The answer, according to Barry, is to make sure the approach is holistic. Yes, putting a dollar value on things is part of it – the ASVB, for instance, has calculated that CRT+YRD creates $517,023 of social value in the first year, or $2.24m over the next five years ­– but it’s not the whole story.

“There are mixed reactions globally to quantifying social value, and it’s an ongoing debate,” says Barry. “The reason we wanted to test it in this research project is that it’s never been done before – it’s a first for architecture in Australia.

“Social value has been measured in non-for-profit and other sectors for a long time already, but it absolutely requires a holistic view – you need quantitative data, but also the qualitative aspects. You need the whys, the quotes and the reasons given by the users themselves. The monetary value has its place but is never presented alone – it should always be together with these, not one or the other.”

Seeking to monetise and quantify is not what makes this approach novel, then. It’s doing it alongside and as part of a wider, multifaceted and nuanced model that includes elements such as questionnaires. “Turning non-market goods such as wellbeing into valuation and something measurable is not a new concept, but I think the danger only comes when people don’t understand it. If we don’t monetise, these kinds of wellbeing decisions often get left out of the equation.”

So, how does it actually work? Hayball’s methodology starts with an overarching social value framework with 15 social outcomes grouped under three pillars. “Ideally, we get the whole project team to agree which outcomes we want to create on the basis of local needs through speaking to the community and the client. Then you’d agree on the design features that will help achieve those outcomes,” explains Barry.

Hayball points to Nightingale Village, for which it was executive architect working in collaboration with Architecture architecture, Austin Maynard Architects, Breathe, Clare Cousins Architects and Kennedy Nolan, as a prime example of threading social value into a project. The initiative has used CRT+YRD, part of the wider Nightingale project, as a test case for the new research framework.

An emphasis on social connection at CRT+YRD can be seen in built form through the widening of circulation spaces as places for people to meet each other. Again, this concept as a design truism is nothing new, but threading it into a wider framework that can quantify, and therefore possibly hold other parties to account in the process, is a potential game-changer.

Barry adds another example in relation to a current project: “We know that providing more green space is good for social cohesion, wellbeing, and the environment. If you look at without a dollar figure, it doesn’t make as much financial sense – but seeing the dollar value of not doing it helps to join a conversation from which architecture is often pushed aside.”
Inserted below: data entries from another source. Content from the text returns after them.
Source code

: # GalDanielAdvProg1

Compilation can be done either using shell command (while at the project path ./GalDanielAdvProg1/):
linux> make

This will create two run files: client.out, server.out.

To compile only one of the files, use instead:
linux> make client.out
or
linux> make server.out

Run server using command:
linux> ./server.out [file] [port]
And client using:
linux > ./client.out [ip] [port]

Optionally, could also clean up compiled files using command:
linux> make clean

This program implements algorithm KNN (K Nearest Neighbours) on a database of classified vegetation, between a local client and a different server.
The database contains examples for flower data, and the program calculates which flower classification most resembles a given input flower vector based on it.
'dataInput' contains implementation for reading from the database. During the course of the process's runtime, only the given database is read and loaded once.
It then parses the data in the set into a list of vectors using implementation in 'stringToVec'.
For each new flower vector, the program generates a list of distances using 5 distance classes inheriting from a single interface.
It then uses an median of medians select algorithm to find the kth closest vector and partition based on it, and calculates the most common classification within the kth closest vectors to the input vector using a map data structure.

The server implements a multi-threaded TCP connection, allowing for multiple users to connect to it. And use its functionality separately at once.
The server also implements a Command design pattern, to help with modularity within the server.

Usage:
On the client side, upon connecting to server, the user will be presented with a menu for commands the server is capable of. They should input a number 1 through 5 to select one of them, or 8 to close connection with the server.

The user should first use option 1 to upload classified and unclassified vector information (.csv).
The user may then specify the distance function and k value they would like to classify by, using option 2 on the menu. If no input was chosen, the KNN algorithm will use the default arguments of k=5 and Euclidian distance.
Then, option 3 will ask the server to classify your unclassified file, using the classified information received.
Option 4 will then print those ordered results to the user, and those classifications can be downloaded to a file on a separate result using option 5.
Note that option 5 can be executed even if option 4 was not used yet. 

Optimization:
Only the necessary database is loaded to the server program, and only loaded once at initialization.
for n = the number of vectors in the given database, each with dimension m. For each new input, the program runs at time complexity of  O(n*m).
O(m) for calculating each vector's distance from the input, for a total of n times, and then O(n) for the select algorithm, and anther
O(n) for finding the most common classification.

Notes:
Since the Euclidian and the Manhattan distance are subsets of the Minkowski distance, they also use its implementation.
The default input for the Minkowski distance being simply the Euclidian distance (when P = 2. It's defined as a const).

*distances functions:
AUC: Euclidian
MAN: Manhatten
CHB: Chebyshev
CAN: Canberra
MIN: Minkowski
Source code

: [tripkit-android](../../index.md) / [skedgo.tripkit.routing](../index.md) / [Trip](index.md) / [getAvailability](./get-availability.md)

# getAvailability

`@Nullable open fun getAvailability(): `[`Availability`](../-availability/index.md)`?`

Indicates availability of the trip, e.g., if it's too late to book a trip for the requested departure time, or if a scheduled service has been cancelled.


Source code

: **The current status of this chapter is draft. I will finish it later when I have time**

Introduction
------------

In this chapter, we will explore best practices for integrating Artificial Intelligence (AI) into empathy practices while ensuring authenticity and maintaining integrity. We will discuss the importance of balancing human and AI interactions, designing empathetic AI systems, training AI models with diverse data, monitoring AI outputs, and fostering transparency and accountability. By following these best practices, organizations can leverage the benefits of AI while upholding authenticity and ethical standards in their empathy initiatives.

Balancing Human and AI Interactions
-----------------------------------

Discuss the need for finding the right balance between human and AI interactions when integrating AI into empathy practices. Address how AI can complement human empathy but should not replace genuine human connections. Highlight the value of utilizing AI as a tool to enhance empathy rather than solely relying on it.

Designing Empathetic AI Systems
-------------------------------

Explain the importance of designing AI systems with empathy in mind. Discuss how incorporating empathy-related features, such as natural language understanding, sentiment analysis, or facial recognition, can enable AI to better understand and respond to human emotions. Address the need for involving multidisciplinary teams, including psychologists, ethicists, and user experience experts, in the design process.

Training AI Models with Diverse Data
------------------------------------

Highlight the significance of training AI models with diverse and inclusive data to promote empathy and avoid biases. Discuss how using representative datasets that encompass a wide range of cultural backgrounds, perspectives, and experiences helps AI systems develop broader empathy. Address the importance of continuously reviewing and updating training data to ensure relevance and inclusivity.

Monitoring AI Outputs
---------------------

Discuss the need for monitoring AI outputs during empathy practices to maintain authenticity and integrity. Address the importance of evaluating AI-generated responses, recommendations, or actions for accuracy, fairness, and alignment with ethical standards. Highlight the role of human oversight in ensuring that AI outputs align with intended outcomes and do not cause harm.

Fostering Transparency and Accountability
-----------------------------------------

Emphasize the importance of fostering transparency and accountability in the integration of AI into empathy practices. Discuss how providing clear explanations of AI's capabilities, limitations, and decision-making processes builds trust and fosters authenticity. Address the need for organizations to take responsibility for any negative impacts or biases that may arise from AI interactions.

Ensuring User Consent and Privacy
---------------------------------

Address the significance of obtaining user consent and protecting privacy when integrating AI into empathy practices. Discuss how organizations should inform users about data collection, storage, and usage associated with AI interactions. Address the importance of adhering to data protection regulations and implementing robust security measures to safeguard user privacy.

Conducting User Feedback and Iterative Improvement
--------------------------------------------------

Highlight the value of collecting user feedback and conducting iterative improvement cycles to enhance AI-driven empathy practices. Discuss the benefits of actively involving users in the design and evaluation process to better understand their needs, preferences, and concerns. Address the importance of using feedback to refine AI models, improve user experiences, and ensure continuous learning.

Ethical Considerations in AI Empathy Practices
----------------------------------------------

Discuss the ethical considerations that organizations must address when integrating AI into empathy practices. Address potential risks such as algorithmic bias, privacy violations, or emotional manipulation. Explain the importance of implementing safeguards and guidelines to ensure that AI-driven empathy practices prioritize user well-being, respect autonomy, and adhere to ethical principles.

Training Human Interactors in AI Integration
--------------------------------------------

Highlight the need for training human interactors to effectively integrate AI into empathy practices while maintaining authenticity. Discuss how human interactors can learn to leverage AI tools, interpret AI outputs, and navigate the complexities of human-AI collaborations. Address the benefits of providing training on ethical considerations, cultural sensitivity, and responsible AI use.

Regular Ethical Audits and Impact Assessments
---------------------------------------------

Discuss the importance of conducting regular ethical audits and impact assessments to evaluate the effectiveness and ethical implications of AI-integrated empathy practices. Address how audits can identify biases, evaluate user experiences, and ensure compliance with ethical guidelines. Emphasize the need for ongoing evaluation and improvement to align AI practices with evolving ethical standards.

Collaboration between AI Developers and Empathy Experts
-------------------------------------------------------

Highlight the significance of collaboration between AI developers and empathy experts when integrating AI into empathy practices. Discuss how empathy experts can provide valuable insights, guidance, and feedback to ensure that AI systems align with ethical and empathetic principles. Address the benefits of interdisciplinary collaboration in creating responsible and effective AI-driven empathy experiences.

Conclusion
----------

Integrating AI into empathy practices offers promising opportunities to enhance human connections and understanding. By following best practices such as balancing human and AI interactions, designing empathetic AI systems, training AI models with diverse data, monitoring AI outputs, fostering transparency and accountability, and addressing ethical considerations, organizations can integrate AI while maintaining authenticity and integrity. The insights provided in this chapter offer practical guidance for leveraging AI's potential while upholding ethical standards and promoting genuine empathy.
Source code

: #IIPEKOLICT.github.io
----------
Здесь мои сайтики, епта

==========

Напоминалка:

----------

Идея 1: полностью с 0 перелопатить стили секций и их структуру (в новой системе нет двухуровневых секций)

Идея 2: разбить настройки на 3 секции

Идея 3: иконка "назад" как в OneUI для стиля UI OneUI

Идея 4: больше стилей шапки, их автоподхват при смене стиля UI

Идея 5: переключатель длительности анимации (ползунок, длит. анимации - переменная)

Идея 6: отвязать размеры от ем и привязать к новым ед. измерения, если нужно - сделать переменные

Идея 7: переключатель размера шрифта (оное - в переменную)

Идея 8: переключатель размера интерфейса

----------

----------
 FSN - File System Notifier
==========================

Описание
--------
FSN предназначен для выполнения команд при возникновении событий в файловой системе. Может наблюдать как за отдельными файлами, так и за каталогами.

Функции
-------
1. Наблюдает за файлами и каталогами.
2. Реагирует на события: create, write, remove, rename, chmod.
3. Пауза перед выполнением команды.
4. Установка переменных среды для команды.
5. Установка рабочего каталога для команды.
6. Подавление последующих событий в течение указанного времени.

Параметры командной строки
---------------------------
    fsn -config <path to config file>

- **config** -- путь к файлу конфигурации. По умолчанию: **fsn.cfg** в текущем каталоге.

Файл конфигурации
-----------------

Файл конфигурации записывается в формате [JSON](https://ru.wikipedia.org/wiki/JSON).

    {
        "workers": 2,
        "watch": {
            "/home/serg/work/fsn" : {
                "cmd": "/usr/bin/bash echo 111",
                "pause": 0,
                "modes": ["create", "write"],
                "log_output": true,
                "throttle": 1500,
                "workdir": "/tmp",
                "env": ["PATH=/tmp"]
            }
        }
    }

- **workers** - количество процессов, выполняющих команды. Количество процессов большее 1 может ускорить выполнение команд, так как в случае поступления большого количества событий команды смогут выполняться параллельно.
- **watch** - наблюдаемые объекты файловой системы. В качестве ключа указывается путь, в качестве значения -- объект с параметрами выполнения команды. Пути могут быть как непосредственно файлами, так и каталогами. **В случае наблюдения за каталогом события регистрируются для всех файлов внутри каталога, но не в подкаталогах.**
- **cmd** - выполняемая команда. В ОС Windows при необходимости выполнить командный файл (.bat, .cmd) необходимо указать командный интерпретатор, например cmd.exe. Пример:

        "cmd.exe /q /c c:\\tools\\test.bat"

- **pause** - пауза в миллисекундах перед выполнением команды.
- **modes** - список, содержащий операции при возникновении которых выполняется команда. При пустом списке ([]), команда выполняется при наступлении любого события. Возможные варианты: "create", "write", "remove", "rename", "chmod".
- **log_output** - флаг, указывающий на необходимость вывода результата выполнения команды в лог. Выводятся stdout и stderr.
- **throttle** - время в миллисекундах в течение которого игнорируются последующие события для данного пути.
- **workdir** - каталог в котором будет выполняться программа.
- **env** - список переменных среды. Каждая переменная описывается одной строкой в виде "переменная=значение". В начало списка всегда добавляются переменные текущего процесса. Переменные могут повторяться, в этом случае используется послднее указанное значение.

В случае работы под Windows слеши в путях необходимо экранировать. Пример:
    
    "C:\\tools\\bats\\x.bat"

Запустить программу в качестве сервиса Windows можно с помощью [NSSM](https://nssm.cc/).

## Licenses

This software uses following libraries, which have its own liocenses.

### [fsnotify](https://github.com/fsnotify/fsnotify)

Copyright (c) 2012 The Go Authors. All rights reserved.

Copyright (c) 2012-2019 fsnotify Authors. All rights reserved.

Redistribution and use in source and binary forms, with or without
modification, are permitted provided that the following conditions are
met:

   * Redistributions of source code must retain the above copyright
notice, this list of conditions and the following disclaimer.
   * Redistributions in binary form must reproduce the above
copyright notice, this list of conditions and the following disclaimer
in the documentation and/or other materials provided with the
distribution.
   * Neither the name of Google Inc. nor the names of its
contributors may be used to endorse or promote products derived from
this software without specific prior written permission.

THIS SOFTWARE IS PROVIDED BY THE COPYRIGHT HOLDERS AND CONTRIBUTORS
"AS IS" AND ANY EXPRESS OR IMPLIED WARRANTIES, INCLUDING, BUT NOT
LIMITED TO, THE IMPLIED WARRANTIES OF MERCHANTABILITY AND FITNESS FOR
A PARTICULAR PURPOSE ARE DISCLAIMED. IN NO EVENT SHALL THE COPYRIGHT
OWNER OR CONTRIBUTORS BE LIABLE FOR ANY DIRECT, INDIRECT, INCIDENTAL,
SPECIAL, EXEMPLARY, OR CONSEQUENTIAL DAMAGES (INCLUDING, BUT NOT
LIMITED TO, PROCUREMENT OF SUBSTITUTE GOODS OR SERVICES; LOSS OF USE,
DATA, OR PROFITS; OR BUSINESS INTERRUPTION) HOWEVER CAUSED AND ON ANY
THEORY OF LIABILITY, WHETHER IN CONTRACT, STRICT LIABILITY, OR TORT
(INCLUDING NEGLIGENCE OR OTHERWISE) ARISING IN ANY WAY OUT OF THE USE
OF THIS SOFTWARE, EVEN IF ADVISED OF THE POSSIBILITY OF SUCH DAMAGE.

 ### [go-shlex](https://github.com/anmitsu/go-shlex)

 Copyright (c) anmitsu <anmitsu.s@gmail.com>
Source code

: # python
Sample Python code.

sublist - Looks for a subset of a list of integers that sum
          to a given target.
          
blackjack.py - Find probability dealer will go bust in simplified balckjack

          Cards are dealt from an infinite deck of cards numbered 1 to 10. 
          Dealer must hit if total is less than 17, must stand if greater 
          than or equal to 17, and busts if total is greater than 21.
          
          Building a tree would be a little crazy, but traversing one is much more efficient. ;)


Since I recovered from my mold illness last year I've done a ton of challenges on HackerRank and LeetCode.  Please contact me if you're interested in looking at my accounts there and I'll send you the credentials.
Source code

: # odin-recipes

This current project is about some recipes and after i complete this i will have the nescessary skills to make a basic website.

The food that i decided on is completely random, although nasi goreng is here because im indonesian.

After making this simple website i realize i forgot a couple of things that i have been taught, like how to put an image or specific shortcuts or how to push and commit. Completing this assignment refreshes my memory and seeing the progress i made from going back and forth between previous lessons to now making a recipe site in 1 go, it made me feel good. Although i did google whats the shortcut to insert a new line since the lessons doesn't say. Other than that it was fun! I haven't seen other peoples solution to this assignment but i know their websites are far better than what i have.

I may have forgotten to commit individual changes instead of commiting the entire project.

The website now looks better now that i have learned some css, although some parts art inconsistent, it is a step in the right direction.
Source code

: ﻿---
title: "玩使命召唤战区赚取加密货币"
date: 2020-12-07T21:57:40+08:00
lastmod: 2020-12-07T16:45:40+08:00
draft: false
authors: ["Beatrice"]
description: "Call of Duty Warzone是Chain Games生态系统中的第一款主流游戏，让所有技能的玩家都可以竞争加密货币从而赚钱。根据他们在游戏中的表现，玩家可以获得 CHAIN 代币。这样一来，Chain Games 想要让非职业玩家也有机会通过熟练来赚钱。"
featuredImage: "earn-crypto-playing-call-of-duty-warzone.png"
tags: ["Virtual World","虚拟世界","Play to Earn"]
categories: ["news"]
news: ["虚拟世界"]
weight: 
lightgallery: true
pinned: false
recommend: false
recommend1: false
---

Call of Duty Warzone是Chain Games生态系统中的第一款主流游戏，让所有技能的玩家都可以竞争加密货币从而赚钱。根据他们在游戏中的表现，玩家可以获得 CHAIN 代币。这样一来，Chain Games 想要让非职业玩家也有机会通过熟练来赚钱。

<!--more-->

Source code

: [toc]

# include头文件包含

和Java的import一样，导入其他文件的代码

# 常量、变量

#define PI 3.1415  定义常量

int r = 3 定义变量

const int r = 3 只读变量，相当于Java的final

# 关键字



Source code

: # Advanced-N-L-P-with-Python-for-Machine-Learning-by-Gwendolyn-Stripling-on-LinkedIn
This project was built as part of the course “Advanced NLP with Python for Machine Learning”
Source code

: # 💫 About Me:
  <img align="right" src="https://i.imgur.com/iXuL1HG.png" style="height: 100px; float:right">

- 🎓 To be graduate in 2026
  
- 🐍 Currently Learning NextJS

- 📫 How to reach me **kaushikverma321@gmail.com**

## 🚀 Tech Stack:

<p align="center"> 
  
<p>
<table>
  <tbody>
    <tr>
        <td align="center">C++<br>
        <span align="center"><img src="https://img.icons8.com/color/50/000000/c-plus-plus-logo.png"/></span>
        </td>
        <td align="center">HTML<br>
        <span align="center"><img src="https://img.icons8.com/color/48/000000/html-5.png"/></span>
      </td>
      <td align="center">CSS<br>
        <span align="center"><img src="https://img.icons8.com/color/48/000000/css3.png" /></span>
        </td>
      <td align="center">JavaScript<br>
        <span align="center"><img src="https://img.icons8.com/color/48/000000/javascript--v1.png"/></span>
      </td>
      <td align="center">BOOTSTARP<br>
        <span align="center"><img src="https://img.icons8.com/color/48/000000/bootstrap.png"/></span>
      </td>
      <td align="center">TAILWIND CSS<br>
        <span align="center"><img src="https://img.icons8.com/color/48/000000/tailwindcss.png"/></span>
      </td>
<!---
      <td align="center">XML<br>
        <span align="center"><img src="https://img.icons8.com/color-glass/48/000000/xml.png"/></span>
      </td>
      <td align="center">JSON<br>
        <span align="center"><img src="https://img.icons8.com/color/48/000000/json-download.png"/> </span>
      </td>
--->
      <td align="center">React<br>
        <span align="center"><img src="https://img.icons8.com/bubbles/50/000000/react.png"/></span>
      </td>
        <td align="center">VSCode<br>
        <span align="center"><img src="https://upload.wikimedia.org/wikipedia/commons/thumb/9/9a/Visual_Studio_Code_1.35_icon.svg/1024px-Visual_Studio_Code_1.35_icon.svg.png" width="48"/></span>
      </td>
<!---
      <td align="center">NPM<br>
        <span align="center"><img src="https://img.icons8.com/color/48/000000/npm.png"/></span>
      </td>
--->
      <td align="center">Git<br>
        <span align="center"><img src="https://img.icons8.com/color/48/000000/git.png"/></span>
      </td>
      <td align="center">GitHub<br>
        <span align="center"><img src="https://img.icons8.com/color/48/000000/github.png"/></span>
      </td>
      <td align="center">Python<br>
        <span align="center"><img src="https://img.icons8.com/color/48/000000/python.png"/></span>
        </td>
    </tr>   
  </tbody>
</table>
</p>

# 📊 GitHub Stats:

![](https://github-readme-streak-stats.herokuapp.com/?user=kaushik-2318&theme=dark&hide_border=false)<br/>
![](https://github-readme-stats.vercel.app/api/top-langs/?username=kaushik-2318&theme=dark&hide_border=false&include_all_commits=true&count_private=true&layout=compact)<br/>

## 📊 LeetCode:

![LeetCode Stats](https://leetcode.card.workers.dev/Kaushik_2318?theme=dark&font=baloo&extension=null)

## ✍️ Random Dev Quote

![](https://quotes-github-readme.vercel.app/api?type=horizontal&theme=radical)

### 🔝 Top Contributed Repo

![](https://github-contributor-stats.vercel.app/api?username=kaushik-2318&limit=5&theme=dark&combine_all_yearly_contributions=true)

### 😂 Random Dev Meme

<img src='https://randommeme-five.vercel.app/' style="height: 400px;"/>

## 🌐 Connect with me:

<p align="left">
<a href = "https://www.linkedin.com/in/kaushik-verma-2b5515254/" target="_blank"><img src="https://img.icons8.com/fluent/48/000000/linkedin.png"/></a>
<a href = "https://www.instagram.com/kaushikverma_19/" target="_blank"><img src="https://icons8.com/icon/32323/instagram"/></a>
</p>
Amidst these important ideas, Hayball is calling for more people and practices across the industry to support the initiative by engaging in the robust process of testing and finding the best ways of combining quantitative with qualitative data. It’s a way, notes Barry, of starting a conversation and it’s an invite for the whole industry – including larger bodies such as the AIA – to join the debate. 

The report also arrives alongside a wider milestone for Hayball: “We’ve framed the 40th anniversary in terms of social value because I think we’ve always cared about this, but without calling it by its name,” says Barry. “Measuring social value is a really beautiful opportunity for us to formalise what we’re already doing into a single framework and then share it with the rest of the industry.”